I'd like to start investigating ways to encode the four "countries" of
the UK, so we can get that issue settled and not have it be an albatross
around our necks.  Certainly there are known differences between English
English and Scottish English.

> You have a "changed RH" for ZW, how old is your source ?  That
> was long before RfC 1766 was published, it's ancient history.

My source for withdrawn ISO 3166 codes was Clive Feather's page,
mentioned above.  He has the change from RH to ZW occuring in 1980 (no
specific date), which is in fact the year that Southern Rhodesia became
Zimbabwe.  (Not just a name change, either.)  I'm sure an official copy
of ISO 3166-3 would say the same.

This is 15 years before RFC 1766 was published, but again, it would be
arbitrary to exclude this code.

> Is the "official" name of Macedonia really still "FYROM" ?

It is according to both ISO 3166 and UN M.49.  But remember, even though
the names in the registry are taken from the relevant standards, they
are not normative.  They are just descriptions to identify the region.
You are free to call it "Macedonia" or "FYROM" or "the Skopje regime"
(I've seen that) or whatever else you feel is appropriate, as long as it
is clear you are not referring to, say, the historical region of modern
Greece also known as "Macedonia."

> Some "gradfathered" codes:
> Is i-default different from "und" (alpha-3) ?

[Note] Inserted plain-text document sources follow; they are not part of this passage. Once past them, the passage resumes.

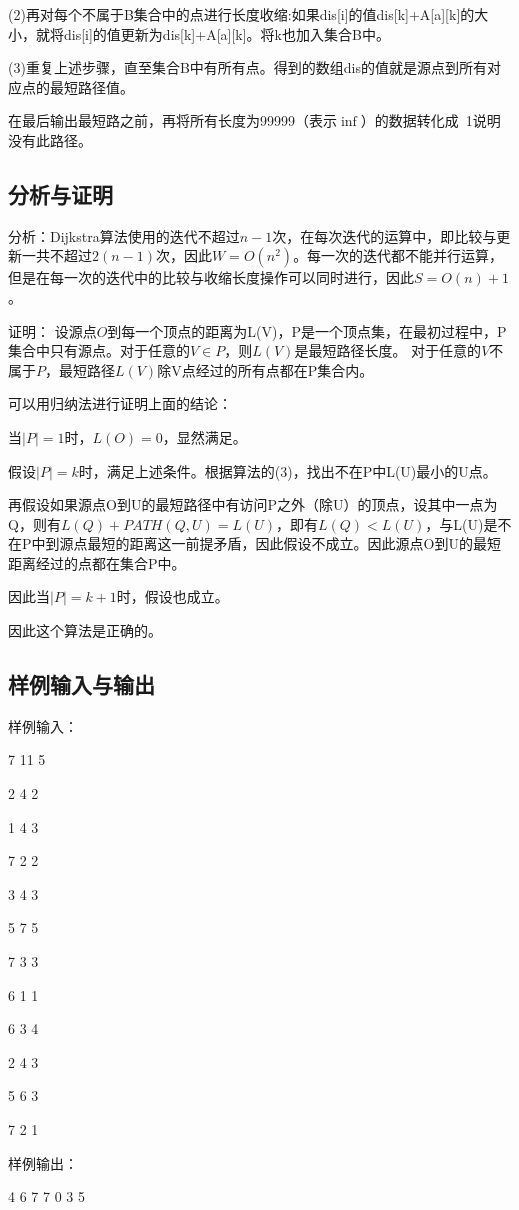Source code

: \documentclass[UTF8,a4paperdui, %
]{ctexart}
\begin{document}
(2)再对每个不属于B集合中的点进行长度收缩:如果dis[i]的值dis[k]+A[a][k]的大小，就将dis[i]的值更新为dis[k]+A[a][k]。将k也加入集合B中。

(3)重复上述步骤，直至集合B中有所有点。得到的数组dis的值就是源点到所有对应点的最短路径值。

在最后输出最短路之前，再将所有长度为99999（表示$\inf$）的数据转化成~1说明没有此路径。
\subsection{分析与证明}
分析：Dijkstra算法使用的迭代不超过$n-1$次，在每次迭代的运算中，即比较与更新一共不超过$2(n-1)$次，因此$W=O(n^2)$。每一次的迭代都不能并行运算，但是在每一次的迭代中的比较与收缩长度操作可以同时进行，因此$S=O(n)+1$。

证明：
设源点$O$到每一个顶点的距离为L(V)，P是一个顶点集，在最初过程中，P集合中只有源点。对于任意的$V\in P$，则$L(V)$是最短路径长度。
对于任意的$V$不属于$P$，最短路径$L(V)$除V点经过的所有点都在P集合内。

可以用归纳法进行证明上面的结论：

当$|P|=1$时，$L(O)=0$，显然满足。

假设$|P|=k$时，满足上述条件。根据算法的(3)，找出不在P中L(U)最小的U点。

再假设如果源点O到U的最短路径中有访问P之外（除U）的顶点，设其中一点为Q，则有$L(Q)+PATH(Q, U)= L(U)$，即有$L(Q)<L(U)$，与L(U)是不在P中到源点最短的距离这一前提矛盾，因此假设不成立。因此源点O到U的最短距离经过的点都在集合P中。

因此当$|P|=k+1$时，假设也成立。

因此这个算法是正确的。

\subsection{样例输入与输出}
样例输入：

7 11 5

2 4 2

1 4 3


7 2 2

3 4 3

5 7 5

7 3 3

6 1 1

6 3 4

2 4 3

5 6 3

7 2 1

样例输出：

4 6 7 7 0 3 5 
\end{document}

I assume so.  See the registration form for i-default.  I personally
hate the fact that und is allowed in language tags, and Section 2.3
discourages it, but again it should not cause any significant problems
in the real world.

> i-klingon has "tlh" in the comment (6th column), why not in the
> 5th column (canonical) ?  I know that it's not yet in the 3066
> registry, but that's only a bug, or isn't it ?
>
> Same problem with i-lux vs. lb.  In that case it is already in
> the 3066 registry.  Navajo also belongs to this group.

This is a loophole in the draft, sort of, that I would also like to see
resolved.

The draft says that the "canonical" field can only contain subtags of
the same type as the alias itself.  For example, the language subtag iw
has a canonical value of he, another language subtag.  The region subtag
BU has a canonical value of MM, another region subtag.  According to
this model, strictly speaking, a grandfathered tag can only have a
canonical value that is another grandfathered tag.  But that's silly;
there are no duplicate "grandfathered" tags and never will be in the
future.

Meanwhile, the fact is that we do want the grandfathered tag i-klingon
to have a canonical value of tlh.  Specifically, that is the WHOLE TAG
tlh, not the language subtag tlh.  (In other words, you can't write
*i-klingon-GB and have it be canonically equivalent to tlh-GB; the
latter would be valid but the former would not.)  The problem is that
the draft currently does not allow this.  I think this needs to be
written in.

>> It extends 3066 in this regard by re-allowing BU, DD, FX, NH,
>> SU, TP, YU, and ZR.
>
> If it was invalid under RfC 1766 in 1996 please get rid of it.

They are allowed for consistency.  Are they likely to cause real-world
problems?

>> the IETF is not in the business of deciding what is a
>> country.
>
> Sure, but FK is a valid ccTLD and a valid 3166 country
> code, and unlike BQ / FQ / NQ there's also a population.
> The UN region number is 238.

FK is also a valid ISO 3166-1 country code, and is therefore a valid
region subtag under RFC 3066bis (and 3066 and 1766).  I don't see the
controversy here.

> As far as I'm concerned the queen of Scotland, the queen
> of England, and the duchess of Normandy can fight it out
> if they have a problem with AC / BM / CP / DG / FK / GB
> / GG / GI / GS / IM / IO / JE / KY / MS / PN / SH / TA
> / TC / UK / VG.  If they don't confuse VG and VI and do
> not alienate the about 47 inhabitants of PN, who cares ?

I'm lost here.  Some of these are valid region subtags, some are not.
They are included in, or excluded from, the registry on the basis of the
underlying standards and the rules described above.  Nothing is included
or excluded on the basis that we personally thought it would matter, or
didn't think it would matter, or didn't care.

> Apparently 3066bis doesn't want CP, DG, and TA in this
> collection, that's fine.  It also doesn't want AC, GG,
> JE, and UK.  That's a pain, because users know ccTLDs.
> And adding a useless BQ to GS is utter dubious.

ISO 3166 codes are used, as they have been for 10 years now, because
they identify countries and country-like entities as defined by an
international organization more qualified to do so than you or I.  The
ccTLD mechanism has chosen to encode some additional things, like AC and
GG and JE, and that is up to them.  It has also chosen to use UK for
United Kingdom instead of GB, and that has actually added to the
confusion because now there are TWO current codes for the same entity
(at least in some people's minds).  The draft uses the codes that it
uses, consistently.

I appreciate your feedback on the repertoire of region subtags.  I think
it would be better to argue about the rules that govern the repertoire,
and say "we should (or shouldn't) allow non-ISO-3166 ccTLDs" or "we
should (or shouldn't) allow ISO 3166 codes withdrawn before 1995,"
rather than arguing about specific codes like BQ.  Debating the merits
of specific codes would make sense if we were picking them one-by-one,
but that is not the case.

-Doug Ewell
 Fullerton, California
 http://users.adelphia.net/~dewell/